|Right Ascension||17 : 46.3 (h:m)
|Declination||+05 : 43 (deg:m)
|Visual Brightness||4.2 (mag)
|Apparent Dimension||70 (arc min)|
Discovered by De Chéseaux 1745-1746.
IC 4665 is one of the brighter Milky Way clusters missing not only in the Messier Catalog, but also in the NGC, because it is so loose and coarse. Nevertheless, this cluster in Ophiuchus is a good object for binoculars or wide-field telescopes.
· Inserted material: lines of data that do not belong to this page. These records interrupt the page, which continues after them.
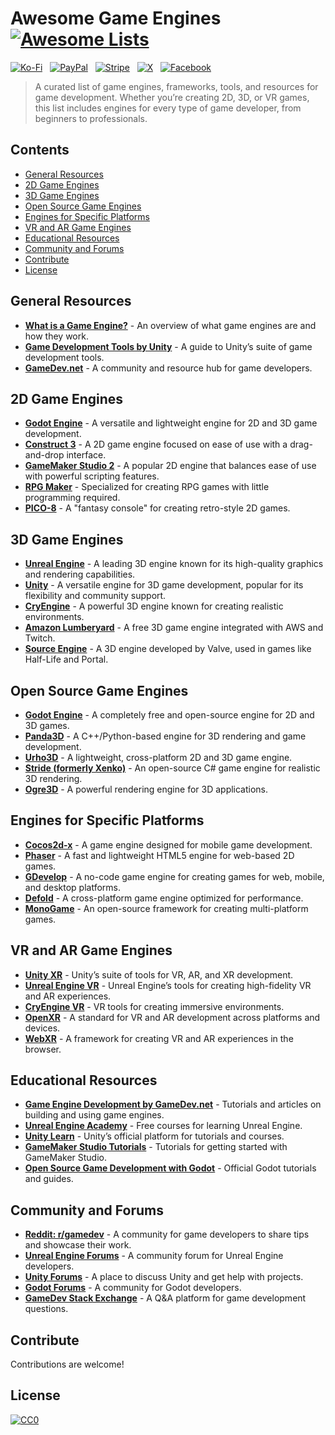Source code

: # Awesome Game Engines [![Awesome Lists](https://srv-cdn.himpfen.io/badges/awesome-lists/awesomelists-flat.svg)](https://github.com/awesomelistsio/awesome)

[![Ko-Fi](https://srv-cdn.himpfen.io/badges/kofi/kofi-flat.svg)](https://ko-fi.com/awesomelists) &nbsp; [![PayPal](https://srv-cdn.himpfen.io/badges/paypal/paypal-flat.svg)](https://www.paypal.com/donate/?hosted_button_id=3LLKRXJU44EJJ) &nbsp; [![Stripe](https://srv-cdn.himpfen.io/badges/stripe/stripe-flat.svg)](https://tinyurl.com/e8ymxdw3) &nbsp; [![X](https://srv-cdn.himpfen.io/badges/twitter/twitter-flat.svg)](https://x.com/ListsAwesome) &nbsp; [![Facebook](https://srv-cdn.himpfen.io/badges/facebook-pages/facebook-pages-flat.svg)](https://www.facebook.com/awesomelists)

> A curated list of game engines, frameworks, tools, and resources for game development. Whether you’re creating 2D, 3D, or VR games, this list includes engines for every type of game developer, from beginners to professionals.

## Contents

- [General Resources](#general-resources)
- [2D Game Engines](#2d-game-engines)
- [3D Game Engines](#3d-game-engines)
- [Open Source Game Engines](#open-source-game-engines)
- [Engines for Specific Platforms](#engines-for-specific-platforms)
- [VR and AR Game Engines](#vr-and-ar-game-engines)
- [Educational Resources](#educational-resources)
- [Community and Forums](#community-and-forums)
- [Contribute](#contribute)
- [License](#license)

## General Resources

- **[What is a Game Engine?](https://en.wikipedia.org/wiki/Game_engine)** - An overview of what game engines are and how they work.
- **[Game Development Tools by Unity](https://unity.com/)** - A guide to Unity’s suite of game development tools.
- **[GameDev.net](https://www.gamedev.net/)** - A community and resource hub for game developers.

## 2D Game Engines

- **[Godot Engine](https://godotengine.org/)** - A versatile and lightweight engine for 2D and 3D game development.
- **[Construct 3](https://www.construct.net/en)** - A 2D game engine focused on ease of use with a drag-and-drop interface.
- **[GameMaker Studio 2](https://www.yoyogames.com/en/gamemaker)** - A popular 2D engine that balances ease of use with powerful scripting features.
- **[RPG Maker](https://www.rpgmakerweb.com/)** - Specialized for creating RPG games with little programming required.
- **[PICO-8](https://www.lexaloffle.com/pico-8.php)** - A "fantasy console" for creating retro-style 2D games.

## 3D Game Engines

- **[Unreal Engine](https://www.unrealengine.com/)** - A leading 3D engine known for its high-quality graphics and rendering capabilities.
- **[Unity](https://unity.com/)** - A versatile engine for 3D game development, popular for its flexibility and community support.
- **[CryEngine](https://www.cryengine.com/)** - A powerful 3D engine known for creating realistic environments.
- **[Amazon Lumberyard](https://aws.amazon.com/lumberyard/)** - A free 3D game engine integrated with AWS and Twitch.
- **[Source Engine](https://developer.valvesoftware.com/wiki/Source)** - A 3D engine developed by Valve, used in games like Half-Life and Portal.

## Open Source Game Engines

- **[Godot Engine](https://godotengine.org/)** - A completely free and open-source engine for 2D and 3D games.
- **[Panda3D](https://www.panda3d.org/)** - A C++/Python-based engine for 3D rendering and game development.
- **[Urho3D](https://urho3d.github.io/)** - A lightweight, cross-platform 2D and 3D game engine.
- **[Stride (formerly Xenko)](https://stride3d.net/)** - An open-source C# game engine for realistic 3D rendering.
- **[Ogre3D](https://www.ogre3d.org/)** - A powerful rendering engine for 3D applications.

## Engines for Specific Platforms

- **[Cocos2d-x](https://www.cocos.com/en/)** - A game engine designed for mobile game development.
- **[Phaser](https://phaser.io/)** - A fast and lightweight HTML5 engine for web-based 2D games.
- **[GDevelop](https://gdevelop.io/)** - A no-code game engine for creating games for web, mobile, and desktop platforms.
- **[Defold](https://defold.com/)** - A cross-platform game engine optimized for performance.
- **[MonoGame](https://www.monogame.net/)** - An open-source framework for creating multi-platform games.

## VR and AR Game Engines

- **[Unity XR](https://unity.com/solutions/xr)** - Unity’s suite of tools for VR, AR, and XR development.
- **[Unreal Engine VR](https://www.unrealengine.com/en-US/vr-ar)** - Unreal Engine’s tools for creating high-fidelity VR and AR experiences.
- **[CryEngine VR](https://www.cryengine.com/vr)** - VR tools for creating immersive environments.
- **[OpenXR](https://www.khronos.org/openxr/)** - A standard for VR and AR development across platforms and devices.
- **[WebXR](https://immersiveweb.dev/)** - A framework for creating VR and AR experiences in the browser.

## Educational Resources

- **[Game Engine Development by GameDev.net](https://www.gamedev.net/articles/programming/general-and-gameplay-programming/)** - Tutorials and articles on building and using game engines.
- **[Unreal Engine Academy](https://learn.unrealengine.com/)** - Free courses for learning Unreal Engine.
- **[Unity Learn](https://learn.unity.com/)** - Unity’s official platform for tutorials and courses.
- **[GameMaker Studio Tutorials](https://www.yoyogames.com/en/blogs/tutorials)** - Tutorials for getting started with GameMaker Studio.
- **[Open Source Game Development with Godot](https://godotengine.org/)** - Official Godot tutorials and guides.

## Community and Forums

- **[Reddit: r/gamedev](https://www.reddit.com/r/gamedev/)** - A community for game developers to share tips and showcase their work.
- **[Unreal Engine Forums](https://forums.unrealengine.com/)** - A community forum for Unreal Engine developers.
- **[Unity Forums](https://forum.unity.com/)** - A place to discuss Unity and get help with projects.
- **[Godot Forums](https://godotforums.org/)** - A community for Godot developers.
- **[GameDev Stack Exchange](https://gamedev.stackexchange.com/)** - A Q&A platform for game development questions.

## Contribute

Contributions are welcome!

## License

[![CC0](https://mirrors.creativecommons.org/presskit/buttons/88x31/svg/by-sa.svg)](http://creativecommons.org/licenses/by-sa/4.0/)
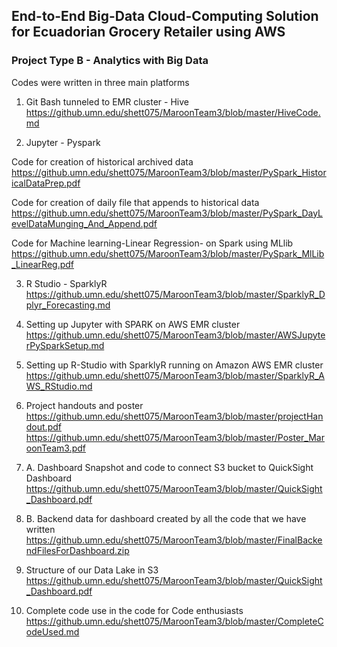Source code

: ## End-to-End Big-Data Cloud-Computing Solution for Ecuadorian Grocery Retailer using AWS

### Project Type B - Analytics with Big Data


Codes were written in three main platforms 
1. Git Bash tunneled to EMR cluster - Hive
https://github.umn.edu/shett075/MaroonTeam3/blob/master/HiveCode.md

2. Jupyter - Pyspark

Code for creation of historical archived data
https://github.umn.edu/shett075/MaroonTeam3/blob/master/PySpark_HistoricalDataPrep.pdf

Code for creation of daily file that appends to historical data
https://github.umn.edu/shett075/MaroonTeam3/blob/master/PySpark_DayLevelDataMunging_And_Append.pdf

Code for Machine learning-Linear Regression- on Spark using MLlib
https://github.umn.edu/shett075/MaroonTeam3/blob/master/PySpark_MlLib_LinearReg.pdf

3. R Studio - SparklyR
https://github.umn.edu/shett075/MaroonTeam3/blob/master/SparklyR_Dplyr_Forecasting.md

4. Setting up Jupyter with SPARK on AWS EMR cluster
https://github.umn.edu/shett075/MaroonTeam3/blob/master/AWSJupyterPySparkSetup.md

5. Setting up R-Studio with SparklyR running on Amazon AWS EMR cluster
https://github.umn.edu/shett075/MaroonTeam3/blob/master/SparklyR_AWS_RStudio.md

6. Project handouts and poster
https://github.umn.edu/shett075/MaroonTeam3/blob/master/projectHandout.pdf
https://github.umn.edu/shett075/MaroonTeam3/blob/master/Poster_MaroonTeam3.pdf

7. A. Dashboard Snapshot and code to connect S3 bucket to QuickSight Dashboard
https://github.umn.edu/shett075/MaroonTeam3/blob/master/QuickSight_Dashboard.pdf

7. B. Backend data for dashboard created by all the code that we have written
https://github.umn.edu/shett075/MaroonTeam3/blob/master/FinalBackendFilesForDashboard.zip

8. Structure of our Data Lake in S3
https://github.umn.edu/shett075/MaroonTeam3/blob/master/QuickSight_Dashboard.pdf

9. Complete code use in the code for Code enthusiasts
https://github.umn.edu/shett075/MaroonTeam3/blob/master/CompleteCodeUsed.md
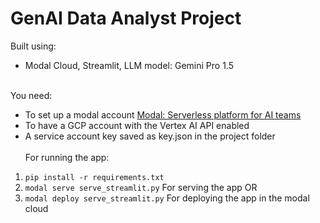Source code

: # GenAI Data Analyst Project
Built using:
- Modal Cloud, Streamlit, LLM model: Gemini Pro 1.5
<br><br>


You need:
- To set up a modal account [Modal: Serverless platform for AI teams](https://modal.com/)
- To have a GCP account with the Vertex AI API enabled
- A service account key saved as key.json in the project folder <br><br>
For running the app: <br>
1. `pip install -r requirements.txt`
2. `modal serve serve_streamlit.py`    For serving the app OR
3. `modal deploy serve_streamlit.py` For deploying the app in the modal cloud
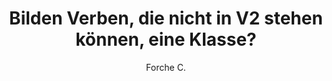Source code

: ---
type	:	article
author	:	Forche C.
title	:	"Bilden Verben, die nicht in V2 stehen können, eine Klasse?"
journal	:	Deutsche Sprache
volume	:	43
number	:	1
pages	:	11-41
year	:	2015-01-01
doi	:	10.37307/j.1868-775X.2015.01.03
---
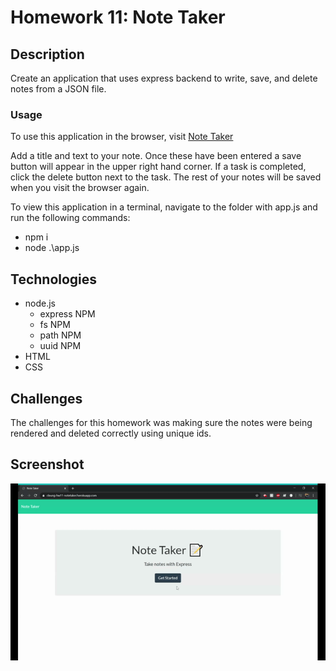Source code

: # Homework 11: Note Taker

## Description

Create an application that uses express backend to write, save, and delete notes from a JSON file.

### Usage
To use this application in the browser, visit [Note Taker](https://cleung-hw11-notetaker.herokuapp.com/)

Add a title and text to your note. Once these have been entered a save button will appear in the upper right hand corner. If a task is completed, click the delete button next to the task. The rest of your notes will be saved when you visit the browser again. 

To view this application in a terminal, navigate to the folder with app.js and run the following commands:
- npm i 
- node .\app.js

## Technologies
  * node.js
    * express NPM
    * fs NPM
    * path NPM
    * uuid NPM
  * HTML
  * CSS


## Challenges
The challenges for this homework was making sure the notes were being rendered and deleted correctly using unique ids. 


## Screenshot
![GIF](./public/assets/gif/readme.gif)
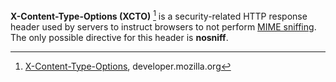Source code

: **X-Content-Type-Options (XCTO)** [^header] is a security-related HTTP response header used by servers to instruct browsers to not perform [MIME sniffing](MIME%20sniffing.md). The only possible directive for this header is **nosniff**.

[^header]: [X-Content-Type-Options](https://developer.mozilla.org/en-US/docs/Web/HTTP/Headers/X-Content-Type-Options), developer.mozilla.org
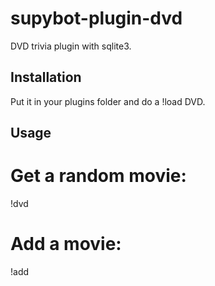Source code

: supybot-plugin-dvd
==================

DVD trivia plugin with sqlite3.

Installation
------------

Put it in your plugins folder and do a !load DVD.

Usage
-----

# Get a random movie:
!dvd
# Add a movie:
!add <title of movie>
# Delete a movie:
!delete <title of movie>
# Shows you how many movies there are:
!stats


License
-------

MIT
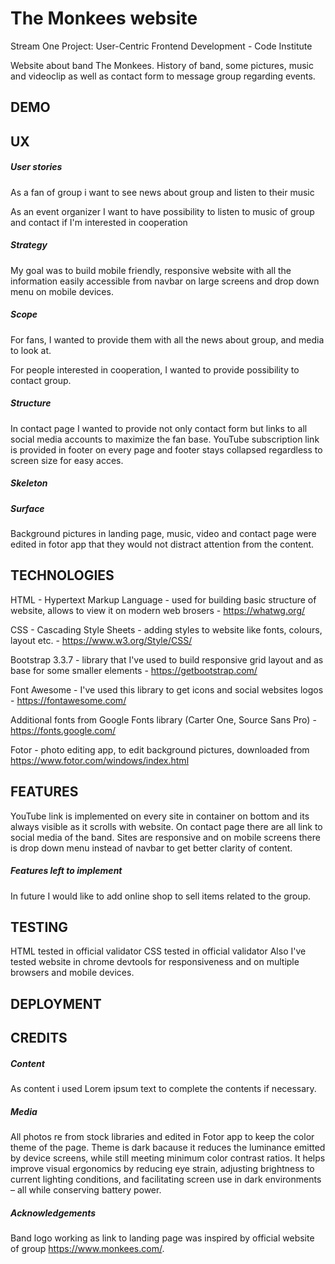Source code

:# The Monkees website

Stream One Project: User-Centric Frontend Development - Code Institute

Website about band The Monkees. History of band, some pictures, music and videoclip as well as contact form to message group regarding events. 

## DEMO



## UX

##### User stories

As a fan of group i want to see news about group and listen to their music

As an event organizer I want to have possibility to listen to music of group and contact if I'm interested in cooperation  

##### Strategy

My goal was to build mobile friendly, responsive website with all the information easily accessible from navbar on large screens and drop down menu on mobile devices.

##### Scope

For fans, I wanted to provide them with all the news about group, and media to look at.

For people interested in cooperation, I wanted to provide possibility to contact group.

##### Structure

In contact page I wanted to provide not only contact form but links to all social media accounts to maximize the fan base. YouTube subscription link is provided in footer on every page  and footer stays collapsed regardless to screen size for easy acces.

##### Skeleton



##### Surface

Background pictures in landing page, music, video and contact page were edited in fotor app that they would not distract attention from the content.

## TECHNOLOGIES

HTML - Hypertext Markup Language - used for building basic structure of website, allows to view it on modern web brosers - https://whatwg.org/

CSS - Cascading Style Sheets - adding styles to website like fonts, colours, layout etc. - https://www.w3.org/Style/CSS/

Bootstrap 3.3.7 - library that I've used to build responsive grid layout and as base for some smaller elements - https://getbootstrap.com/

Font Awesome - I've used this library to get icons and social websites logos - https://fontawesome.com/

Additional fonts from Google Fonts library (Carter One, Source Sans Pro) - https://fonts.google.com/

Fotor - photo editing app, to edit background pictures, downloaded from https://www.fotor.com/windows/index.html

## FEATURES

YouTube link is implemented on every site in container on bottom and its always visible as it scrolls with website. On contact page there are all link to social media of the band. Sites are responsive and on mobile screens there is drop down menu instead of navbar to get better clarity of content.

##### Features left to implement

In future I would like to add online shop to sell items related to the group.

## TESTING

HTML tested in official validator
CSS tested in official validator
Also I've tested website in chrome devtools for responsiveness and on multiple browsers and mobile devices. 

## DEPLOYMENT

## CREDITS

##### Content

As content i used Lorem ipsum text to complete the contents if necessary. 

##### Media

All photos re from stock libraries and edited in Fotor app to keep the color theme of the page. Theme is dark bacause it reduces the luminance emitted by device screens, while still meeting minimum color contrast ratios. It helps improve visual ergonomics by reducing eye strain, adjusting brightness to current lighting conditions, and facilitating screen use in dark environments – all while conserving battery power.

##### Acknowledgements

Band logo working as link to landing page was inspired by official website of group https://www.monkees.com/.





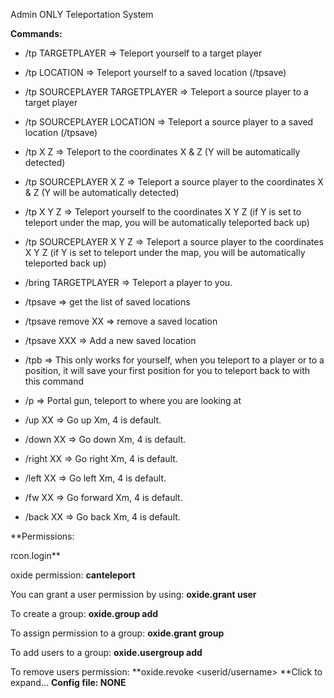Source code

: Admin ONLY Teleportation System

**Commands:**

- /tp TARGETPLAYER => Teleport yourself to a target player

- /tp LOCATION => Teleport yourself to a saved location (/tpsave)

- /tp SOURCEPLAYER TARGETPLAYER => Teleport a source player to a target player

- /tp SOURCEPLAYER LOCATION => Teleport a source player to a saved location (/tpsave)

- /tp X Z => Teleport to the coordinates X & Z (Y will be automatically detected)

- /tp SOURCEPLAYER X Z => Teleport a source player to the coordinates X & Z (Y will be automatically detected)

- /tp X Y Z => Teleport yourself to the coordinates X Y Z (if Y is set to teleport under the map, you will be automatically teleported back up)

- /tp SOURCEPLAYER X Y Z => Teleport a source player to the coordinates X Y Z (if Y is set to teleport under the map, you will be automatically teleported back up)


- /bring TARGETPLAYER => Teleport a player to you.


- /tpsave => get the list of saved locations

- /tpsave remove XX => remove a saved location

- /tpsave XXX => Add a new saved location


- /tpb => This only works for yourself, when you teleport to a player or to a position, it will save your first position for you to teleport back to with this command


- /p => Portal gun, teleport to where you are looking at


- /up XX => Go up Xm, 4 is default.

- /down XX => Go down Xm, 4 is default.

- /right XX => Go right Xm, 4 is default.

- /left XX => Go left Xm, 4 is default.

- /fw XX => Go forward Xm, 4 is default.

- /back XX => Go back Xm, 4 is default.

**Permissions:

rcon.login**

oxide permission: **canteleport**

You can grant a user permission by using:
**oxide.grant user <username> <permission>**

To create a group:
**oxide.group add <groupname>**

To assign permission to a group:
**oxide.grant group <groupname> <permission>**

To add users to a group:
**oxide.usergroup add <username> <groupname>**

To remove users permission:
**oxide.revoke <userid/username> <group> <permission>**Click to expand...
**Config file: NONE**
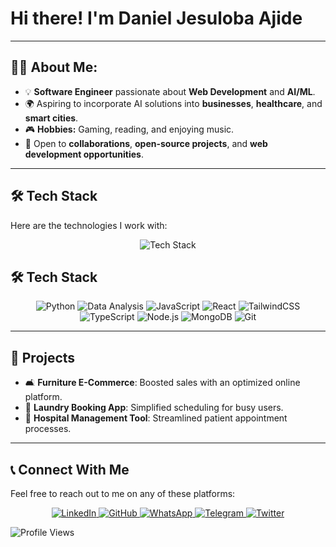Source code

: # Hi there! I'm Daniel Jesuloba Ajide

---

## 👨‍💻 About Me:
- 💡 **Software Engineer** passionate about **Web Development** and **AI/ML**.  
- 🌍 Aspiring to incorporate AI solutions into **businesses**, **healthcare**, and **smart cities**.  
- 🎮 **Hobbies:** Gaming, reading, and enjoying music.  
- 🌱 Open to **collaborations**, **open-source projects**, and **web development opportunities**.

---

## 🛠️ Tech Stack  
Here are the technologies I work with:

<p align="center">
  <img src="https://skillicons.dev/icons?i=python,js,react,tailwind,typescript,nodejs,mongodb,git&perline=8" alt="Tech Stack" />
</p>

## 🛠️ Tech Stack  

<p align="center">
  <img src="https://img.shields.io/badge/Python-blue?style=for-the-badge&logo=python&logoColor=white" alt="Python" />
  <img src="https://img.shields.io/badge/Data%20Analysis-orange?style=for-the-badge&logo=python&logoColor=white" alt="Data Analysis" />
  <img src="https://img.shields.io/badge/JavaScript-yellow?style=for-the-badge&logo=javascript&logoColor=white" alt="JavaScript" />
  <img src="https://img.shields.io/badge/React-blue?style=for-the-badge&logo=react&logoColor=white" alt="React" />
  <img src="https://img.shields.io/badge/TailwindCSS-teal?style=for-the-badge&logo=tailwindcss&logoColor=white" alt="TailwindCSS" />
  <img src="https://img.shields.io/badge/TypeScript-blue?style=for-the-badge&logo=typescript&logoColor=white" alt="TypeScript" />
  <img src="https://img.shields.io/badge/Node.js-green?style=for-the-badge&logo=nodedotjs&logoColor=white" alt="Node.js" />
  <img src="https://img.shields.io/badge/MongoDB-brightgreen?style=for-the-badge&logo=mongodb&logoColor=white" alt="MongoDB" />
  <img src="https://img.shields.io/badge/Git-orange?style=for-the-badge&logo=git&logoColor=white" alt="Git" />
</p>


---

## 🚀 Projects
- 🛋️ **Furniture E-Commerce**: Boosted sales with an optimized online platform.  
- 🧺 **Laundry Booking App**: Simplified scheduling for busy users.  
- 🏥 **Hospital Management Tool**: Streamlined patient appointment processes.

---

## 📞 Connect With Me  
Feel free to reach out to me on any of these platforms:

<p align="center">
  <a href="https://www.linkedin.com/in/daniel-ajide-243b42260/" target="_blank">
    <img src="https://img.shields.io/badge/LinkedIn-blue?style=for-the-badge&logo=linkedin&logoColor=white" alt="LinkedIn" />
  </a>
  <a href="https://github.com/dandokku" target="_blank">
    <img src="https://img.shields.io/badge/GitHub-black?style=for-the-badge&logo=github&logoColor=white" alt="GitHub" />
  </a>
  <a href="https://wa.me/+2348104618586" target="_blank">
    <img src="https://img.shields.io/badge/WhatsApp-green?style=for-the-badge&logo=whatsapp&logoColor=white" alt="WhatsApp" />
  </a>
  <a href="https://t.me/Dandokku" target="_blank">
    <img src="https://img.shields.io/badge/Telegram-blue?style=for-the-badge&logo=telegram&logoColor=white" alt="Telegram" />
  </a>
  <a href="https://x.com/DanielJesulobaa" target="_blank">
    <img src="https://img.shields.io/badge/Twitter-skyblue?style=for-the-badge&logo=twitter&logoColor=white" alt="Twitter" />
  </a>
</p>



<!-- ## 📊 GitHub Stats  
<p align="center">
  <img src="https://github-readme-stats.vercel.app/api?username=dandokku&theme=dark&show_icons=true" alt="GitHub Stats" />
</p>-->

![Profile Views](https://komarev.com/ghpvc/?username=your-username&color=blue)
IC 4665 has been discovered by the Swiss astronomer Philippe Loys de Chéseaux. As De Chéseaux's list didn't get really published, it was independently rediscovered by Johann Elert Bode in or before 1782, and contained in his 1782 list, and again by Caroline Herschel on July 31, 1783; on this day it was also observed by William Herschel but not included in any of his catalogs. Neither of these findings got known widespread enough, so that it didn't find its way into the NGC or first IC catalog, but was only added to the second IC of 1908 based on its discovery by Solon I. Bailey on photographic plates taken with Harvard Observatory's Bruce telescope (Bailey 1908).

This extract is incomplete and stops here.